### Work request
Before copying, set aside the pictures; then restate exactly the lines from the one with "[Polyformer assembly video part 4](https://youtu.be/LeM5dLHGVpM)" through the last line of the records.

━━ Dataset records ━━

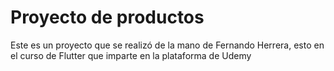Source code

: # Proyecto de productos

Este es un proyecto que se realizó de la mano de Fernando Herrera, esto en el curso de Flutter que imparte en la plataforma de Udemy
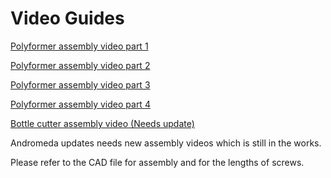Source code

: # Video Guides

[Polyformer assembly video part 1](https://www.youtube.com/watch?v=gqaRRzHKmp0)


[Polyformer assembly video part 2](https://youtu.be/Hwx7r2c6wwA)


[Polyformer assembly video part 3](https://www.youtube.com/watch?v=d54wQbAX7XY&t=61s)


[Polyformer assembly video part 4](https://youtu.be/LeM5dLHGVpM)


[Bottle cutter assembly video (Needs update)](https://www.youtube.com/watch?v=mIvZ6ZM0HBI)


Andromeda updates needs new assembly videos which is still in the works.

Please refer to the CAD file for assembly and for the lengths of screws.
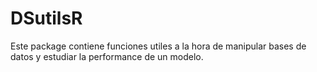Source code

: # DSutilsR

Este package contiene funciones utiles a la hora de manipular bases de datos y estudiar la performance de un modelo.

━━━

### Response to the task
[Polyformer assembly video part 4](https://youtu.be/LeM5dLHGVpM)


[Bottle cutter assembly video (Needs update)](https://www.youtube.com/watch?v=mIvZ6ZM0HBI)


Andromeda updates needs new assembly videos which is still in the works.

Please refer to the CAD file for assembly and for the lengths of screws.
Source code

: # DSutilsR

Este package contiene funciones utiles a la hora de manipular bases de datos y estudiar la performance de un modelo.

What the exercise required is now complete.